Consumer demand for greener holidays
The trend towards more environmentally friendly tourism services has steadily increased in recent years, with consumers becoming more and more demanding in their quest for greener holidays. Satisfying this demand is increasingly seen by the tourism industry as a key to success. One recent study in Germany showed that 51% of tourists opt for environmentally friendly resorts and accommodation, while 82% prefer an intact environment.
Considering the high number of campsites in Europe (over 24,000 in 2000) and the obvious importance of a clean environment in choosing this type of holiday, the need to provide consumers with reliable ecological criteria for camp site services is clear.
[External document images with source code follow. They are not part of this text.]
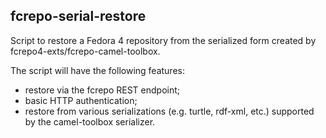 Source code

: ## fcrepo-serial-restore

Script to restore a Fedora 4 repository from the serialized form created by fcrepo4-exts/fcrepo-camel-toolbox.

The script will have the following features:
  - restore via the fcrepo REST endpoint;
  - basic HTTP authentication;
  - restore from various serializations (e.g. turtle, rdf-xml, etc.) supported by the camel-toolbox serializer.
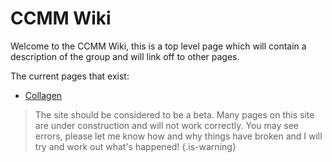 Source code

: <!-- TITLE: Home -->
<!-- SUBTITLE: The main CCMM wiki landingpage -->

# CCMM Wiki

Welcome to the CCMM Wiki, this is a top level page which will contain a description of the group and will link off to other pages.

The current pages that exist:
* [Collagen](home/collagen)

>The site should be considered to be a beta. Many pages on this site are under construction and will not work correctly. You may see errors, please let me know how and why things have broken and I will try and work out what's happened!
{.is-warning}
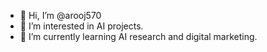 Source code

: - 👋 Hi, I’m @arooj570
- 👀 I’m interested in AI projects.
- 🌱 I’m currently learning AI research and digital marketing.


<!---
arooj570/arooj570 is a ✨ special ✨ repository because its `README.md` (this file) appears on your GitHub profile.
You can click the Preview link to take a look at your changes.
--->
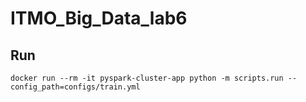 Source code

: # ITMO_Big_Data_lab6

## Run
`docker run --rm -it pyspark-cluster-app python -m scripts.run --config_path=configs/train.yml`
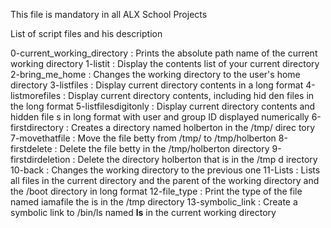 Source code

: This file is mandatory in all ALX School Projects

List of script files and his description

0-current_working_directory : Prints the absolute path name of the                                     current working directory
1-listit : Display the contents list of your current directory
2-bring_me_home : Changes the working directory to the user's home                         directory
3-listfiles : Display current directory contents in a long format
4-listmorefiles : Display current directory contents, including hid                        den files in the long format
5-listfilesdigitonly : Display current directory contents and hidden file                       s in long format with user and group ID displayed                        numerically
6-firstdirectory : Creates a directory named holberton in the /tmp/ direc                   tory
7-movethatfile : Move the file betty from /tmp/ to /tmp/holberton
8-firstdelete : Delete the file betty in the /tmp/holberton directory
9-firstdirdeletion : Delete the directory holberton that is in the /tmp d                     irectory
10-back : Changes the working directory to the previous one
11-Lists : Lists all files in the current directory and the parent of the            working directory and the /boot directory in long format
12-file_type : Print the type of the file named iamafile the is in the                   /tmp directory
13-symbolic_link : Create a symbolic link to /bin/ls named __ls__ in the                    current working directory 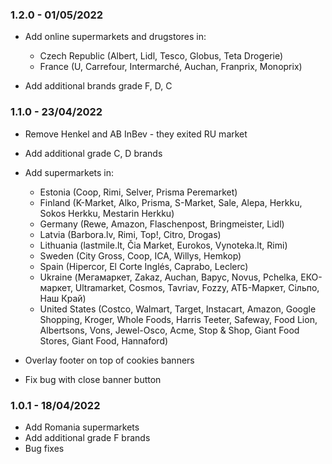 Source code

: ### 1.2.0 - 01/05/2022

- Add online supermarkets and drugstores in:

  - Czech Republic (Albert, Lidl, Tesco, Globus, Teta Drogerie)
  - France (U, Carrefour, Intermarché, Auchan, Franprix, Monoprix)

- Add additional brands grade F, D, C

### 1.1.0 - 23/04/2022

- Remove Henkel and AB InBev - they exited RU market
- Add additional grade C, D brands
- Add supermarkets in:

  - Estonia (Coop, Rimi, Selver, Prisma Peremarket)
  - Finland (K-Market, Alko, Prisma, S-Market, Sale, Alepa, Herkku, Sokos Herkku, Mestarin Herkku)
  - Germany (Rewe, Amazon, Flaschenpost, Bringmeister, Lidl)
  - Latvia (Barbora.lv, Rimi, Top!, Citro, Drogas)
  - Lithuania (lastmile.lt, Čia Market, Eurokos, Vynoteka.lt, Rimi)
  - Sweden (City Gross, Coop, ICA, Willys, Hemkop)
  - Spain (Hipercor, El Corte Inglés, Caprabo, Leclerc)
  - Ukraine (Мегамаркет, Zakaz, Auchan, Варус, Novus, Pchelka, ЕКО-маркет, Ultramarket, Cosmos, Tavriav, Fozzy, АТБ-Маркет, Сільпо, Наш Край)
  - United States (Costco, Walmart, Target, Instacart, Amazon, Google Shopping, Kroger, Whole Foods, Harris Teeter, Safeway, Food Lion, Albertsons, Vons, Jewel-Osco, Acme, Stop & Shop, Giant Food Stores, Giant Food, Hannaford)

- Overlay footer on top of cookies banners
- Fix bug with close banner button

### 1.0.1 - 18/04/2022

- Add Romania supermarkets
- Add additional grade F brands
- Bug fixes
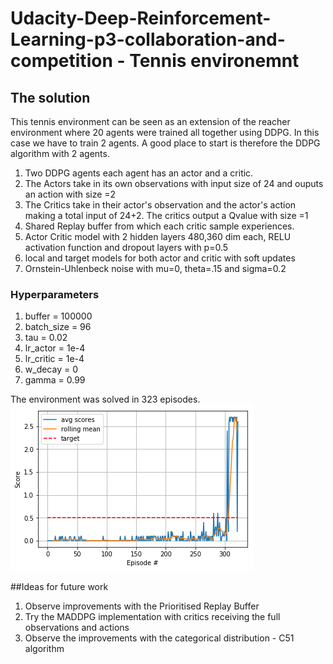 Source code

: # Udacity-Deep-Reinforcement-Learning-p3-collaboration-and-competition - Tennis environemnt

## The solution
This tennis environment can be seen as an extension of the reacher environment where 20 agents were trained all together using DDPG. In this case we have to train 2 agents.
A good place to start is therefore the DDPG algorithm with 2 agents. 

1. Two DDPG agents each agent has an actor and a critic.
2. The Actors take in its own observations with input size of 24 and ouputs an action with size =2
3. The Critics take in their actor's observation and the actor's action making a total input of 24+2. The critics output a Qvalue with size =1
4. Shared Replay buffer from which each critic sample experiences.
5. Actor Critic model with 2 hidden layers 480,360 dim each, RELU activation function and dropout layers with p=0.5
6. local and target models for both actor and critic with soft updates
7. Ornstein-Uhlenbeck noise with mu=0, theta=.15 and sigma=0.2

### Hyperparameters
1. buffer = 100000
2. batch_size = 96
3. tau = 0.02
4. lr_actor = 1e-4
5. lr_critic = 1e-4
6. w_decay = 0
7. gamma = 0.99

The environment was solved in 323 episodes.
![](images/avg_scores_graph_DDPG.png)


##Ideas for future work
1. Observe improvements with the Prioritised Replay Buffer
2. Try the MADDPG implementation with critics receiving the full observations and actions
3. Observe the improvements with the categorical distribution - C51 algorithm





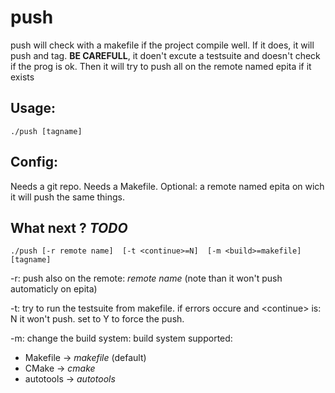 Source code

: # push
push will check with a makefile if the project compile well.
If it does, it will push and tag.
__BE CAREFULL__, it doen't excute a testsuite and doesn't check if the prog is ok.
Then it will try to push all on the remote named epita if it exists

## Usage:
  
    ./push [tagname]

## Config:
Needs a git repo.
Needs a Makefile.
Optional: a remote named epita on wich it will push the same things.

## What next ? *TODO*
    ./push [-r remote name]  [-t <continue>=N]  [-m <build>=makefile]  [tagname]

-r: push also on the remote: *remote name*
(note than it won't push automaticly on epita)

-t: try to run the testsuite from makefile.
if errors occure and \<continue> is: N it won't push.
set to Y to force the push.

-m: change the build system:
build system supported:
- Makefile -> *makefile* (default)
- CMake -> *cmake*
- autotools -> *autotools*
Camping guests love nature. An unspoilt environment and the ability to prove that the environment is being respected give any campsite a clear advantage over its competitors.
To be awarded the European Eco-label a campsite must meet strict minimum standards on environmental performance and health. These should include the use of renewable energy sources, an overall reduction in energy and water consumption, measures to reduce waste, environmental policy setting and the provision of ample environmental and safety information to guests.
Getting the Flower demands a little extra effort but, significantly, it also provides added value by helping campsite operators to focus on improving their ecological and economic performance. By reducing energy and water consumption they can be more profitable while at the same time protecting the environment.
The EU Eco-label scheme was established in 1992 to promote products and services with a reduced environmental impact. Each EU Member State has a competent authority, which provides information on how to apply, checks compliance, and helps companies that want to earn the right to get the Eco-label Flower.
There are currently 25 different product groups, including textiles and footwear, detergents, household appliances, paper products, paints, tourist accommodation and many others. Work on other product groups, such as soaps and shampoos, printed paper, heat pumps and furniture, is ongoing.
More than 235 licences have been awarded so far, covering several hundred different products and services.